* _Requirement_: Within the material below, locate the line with "is always 0.\\" and the line with "8km, so that", then return those two lines and all lines between them, exactly as written.

* _Exercise data_:
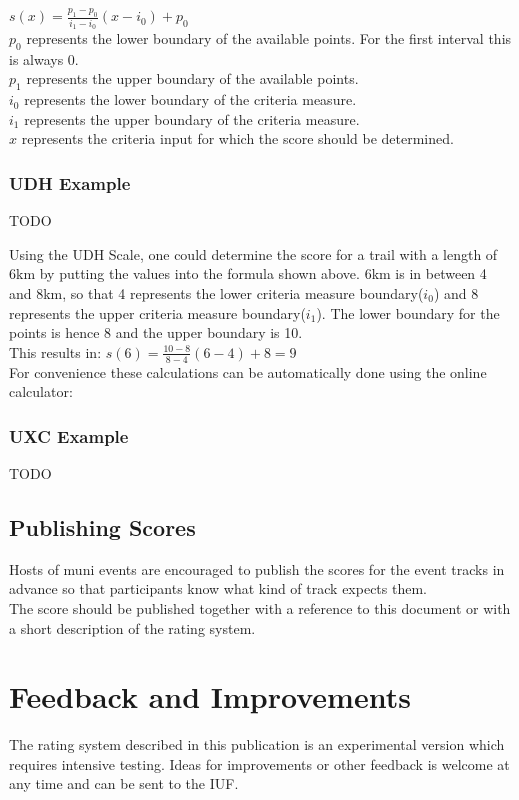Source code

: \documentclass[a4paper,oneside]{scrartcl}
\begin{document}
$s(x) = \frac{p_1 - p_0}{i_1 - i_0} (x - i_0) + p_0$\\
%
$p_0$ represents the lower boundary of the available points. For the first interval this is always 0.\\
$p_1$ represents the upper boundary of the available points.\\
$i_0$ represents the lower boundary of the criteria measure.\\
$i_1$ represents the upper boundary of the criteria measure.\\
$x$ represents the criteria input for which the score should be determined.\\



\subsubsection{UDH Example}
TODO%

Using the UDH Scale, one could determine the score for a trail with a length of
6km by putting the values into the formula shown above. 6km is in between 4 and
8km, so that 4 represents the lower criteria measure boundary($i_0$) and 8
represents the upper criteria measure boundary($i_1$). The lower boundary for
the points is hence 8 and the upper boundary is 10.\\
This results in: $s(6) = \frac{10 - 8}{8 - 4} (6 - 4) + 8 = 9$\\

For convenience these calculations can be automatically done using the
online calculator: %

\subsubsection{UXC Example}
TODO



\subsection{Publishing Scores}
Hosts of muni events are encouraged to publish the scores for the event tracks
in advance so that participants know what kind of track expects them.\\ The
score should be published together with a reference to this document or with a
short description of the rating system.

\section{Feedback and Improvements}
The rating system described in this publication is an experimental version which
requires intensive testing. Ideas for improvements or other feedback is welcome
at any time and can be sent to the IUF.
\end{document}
...
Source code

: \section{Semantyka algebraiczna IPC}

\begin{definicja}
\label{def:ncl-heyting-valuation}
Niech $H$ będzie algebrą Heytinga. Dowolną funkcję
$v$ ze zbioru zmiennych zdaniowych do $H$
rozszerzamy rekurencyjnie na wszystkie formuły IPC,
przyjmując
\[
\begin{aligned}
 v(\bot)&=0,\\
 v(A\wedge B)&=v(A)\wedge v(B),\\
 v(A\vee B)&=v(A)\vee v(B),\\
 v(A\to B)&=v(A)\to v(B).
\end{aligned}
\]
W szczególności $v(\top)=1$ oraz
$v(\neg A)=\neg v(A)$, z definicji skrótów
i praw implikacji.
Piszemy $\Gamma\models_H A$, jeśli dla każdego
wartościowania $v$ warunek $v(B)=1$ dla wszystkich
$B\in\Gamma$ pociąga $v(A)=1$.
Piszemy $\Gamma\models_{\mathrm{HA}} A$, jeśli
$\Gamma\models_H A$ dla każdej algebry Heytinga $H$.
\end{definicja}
...
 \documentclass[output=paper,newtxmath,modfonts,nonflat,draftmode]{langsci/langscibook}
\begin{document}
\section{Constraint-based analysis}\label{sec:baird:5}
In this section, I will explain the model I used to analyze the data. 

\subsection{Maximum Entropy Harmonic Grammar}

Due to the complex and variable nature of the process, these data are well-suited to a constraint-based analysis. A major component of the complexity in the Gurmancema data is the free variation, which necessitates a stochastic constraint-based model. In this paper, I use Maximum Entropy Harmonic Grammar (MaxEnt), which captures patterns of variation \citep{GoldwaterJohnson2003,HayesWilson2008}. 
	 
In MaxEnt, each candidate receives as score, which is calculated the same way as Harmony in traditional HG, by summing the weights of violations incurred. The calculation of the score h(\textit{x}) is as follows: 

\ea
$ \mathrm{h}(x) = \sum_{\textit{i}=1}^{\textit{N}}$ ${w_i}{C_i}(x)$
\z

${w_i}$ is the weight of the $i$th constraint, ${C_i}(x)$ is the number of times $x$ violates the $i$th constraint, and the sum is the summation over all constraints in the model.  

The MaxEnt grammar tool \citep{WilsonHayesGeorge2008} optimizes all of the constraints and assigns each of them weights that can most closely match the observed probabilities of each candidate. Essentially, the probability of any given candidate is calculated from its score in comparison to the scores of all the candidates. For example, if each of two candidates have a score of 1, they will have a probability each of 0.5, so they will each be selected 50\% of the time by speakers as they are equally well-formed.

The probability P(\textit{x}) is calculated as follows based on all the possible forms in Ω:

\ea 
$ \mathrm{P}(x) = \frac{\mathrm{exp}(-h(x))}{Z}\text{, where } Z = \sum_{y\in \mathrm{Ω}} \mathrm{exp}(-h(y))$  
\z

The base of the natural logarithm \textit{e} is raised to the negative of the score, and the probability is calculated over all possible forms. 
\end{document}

* _Answer section_:
$p_0$ represents the lower boundary of the available points. For the first interval this is always 0.\\
$p_1$ represents the upper boundary of the available points.\\
$i_0$ represents the lower boundary of the criteria measure.\\
$i_1$ represents the upper boundary of the criteria measure.\\
$x$ represents the criteria input for which the score should be determined.\\



\subsubsection{UDH Example}
TODO%

Using the UDH Scale, one could determine the score for a trail with a length of
6km by putting the values into the formula shown above. 6km is in between 4 and
8km, so that 4 represents the lower criteria measure boundary($i_0$) and 8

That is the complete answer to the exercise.